Pour autant, une forme de prudence s’installe. Même si j’ai pu apprécier à certains moments Full Phil, j’ai parfois le sentiment que le cinéma de Dupieux s’inscrit dans une série de films au potentiel fort, mais dont le format long étire des idées qui auraient parfois gagné en efficacité dans des formats plus courts.
Le Vertige marque néanmoins un retour vers un cinéma plus artisanal.
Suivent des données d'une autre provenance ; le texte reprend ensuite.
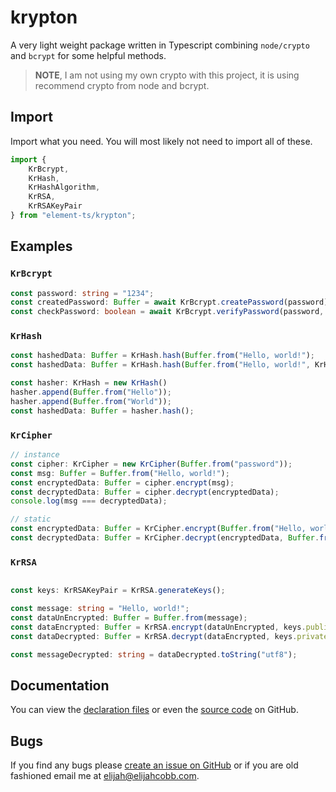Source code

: # krypton
A very light weight package written in Typescript combining `node/crypto` and `bcrypt` for some helpful methods.

> **NOTE**, I am not using my own crypto with this project, it is using recommend crypto from node and bcrypt.

## Import
Import what you need. You will most likely not need to import all of these.
```typescript
import {
    KrBcrypt,
    KrHash,
    KrHashAlgorithm,
    KrRSA,
    KrRSAKeyPair
} from "element-ts/krypton";
```

## Examples

### `KrBcrypt`
```typescript
const password: string = "1234";
const createdPassword: Buffer = await KrBcrypt.createPassword(password);
const checkPassword: boolean = await KrBcrypt.verifyPassword(password, createdPassword);
```

### `KrHash`
```typescript
const hashedData: Buffer = KrHash.hash(Buffer.from("Hello, world!");
const hashedData: Buffer = KrHash.hash(Buffer.from("Hello, world!", KrHashAlgorithm.sha512));

const hasher: KrHash = new KrHash()
hasher.append(Buffer.from("Hello"));
hasher.append(Buffer.from("World"));
const hashedData: Buffer = hasher.hash();
```

### `KrCipher`
```typescript
// instance
const cipher: KrCipher = new KrCipher(Buffer.from("password"));
const msg: Buffer = Buffer.from("Hello, world!");
const encryptedData: Buffer = cipher.encrypt(msg);
const decryptedData: Buffer = cipher.decrypt(encryptedData);
console.log(msg === decryptedData);

// static
const encryptedData: Buffer = KrCipher.encrypt(Buffer.from("Hello, world!"), Buffer.from("password"), Buffer.from("the-salt"));
const decryptedData: Buffer = KrCipher.decrypt(encryptedData, Buffer.from("password"), Buffer.from("the-salt"));

```

### `KrRSA`
```typescript

const keys: KrRSAKeyPair = KrRSA.generateKeys();

const message: string = "Hello, world!";
const dataUnEncrypted: Buffer = Buffer.from(message);
const dataEncrypted: Buffer = KrRSA.encrypt(dataUnEncrypted, keys.publicKey);
const dataDecrypted: Buffer = KrRSA.decrypt(dataEncrypted, keys.privateKey);

const messageDecrypted: string = dataDecrypted.toString("utf8");
```

## Documentation
You can view the
[declaration files](https://github.com/element-ts/krypton/***/master/dts) or even the
[source code](https://github.com/element-ts/krypton/tree/master/ts) on GitHub.

## Bugs
If you find any bugs please [create an issue on GitHub](https://github.com/element-ts/krypton/issues) or if you are old
fashioned email me at [elijah@elijahcobb.com](mailto:elijah@elijahcobb.com).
Dupieux y valorise un véritable travail collectif, notamment en collaborant avec des étudiants utilisant Blender pour construire son univers. Cela donne naissance à un monde étrange, proche des premiers jeux Les Sims ou d’une esthétique de PlayStation 1. Une image volontairement datée, presque rudimentaire, mais qui participe pleinement à la création d’un univers singulier.
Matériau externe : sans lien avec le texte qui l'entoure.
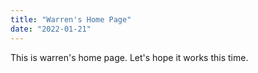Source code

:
 ```yaml
---
title: "Warren's Home Page"
date: "2022-01-21"
---
```


This is warren's home page. Let's hope it works this time.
Le cinéaste ne se contente pas de représenter cet univers : il s’y amuse constamment. L’humour ne passe pas ici par les dialogues ou la mise en scène classique, mais directement par les “bugs” de la simulation. Un enfant qui apparaît en un instant, un personnage doté de huit doigts… autant de déformations du réel qui deviennent des gags à part entière. Ces situations évoquent aussi une forme de nostalgie liée aux jeux vidéo anciens, où les contraintes techniques produisaient malgré elles des effets absurdes.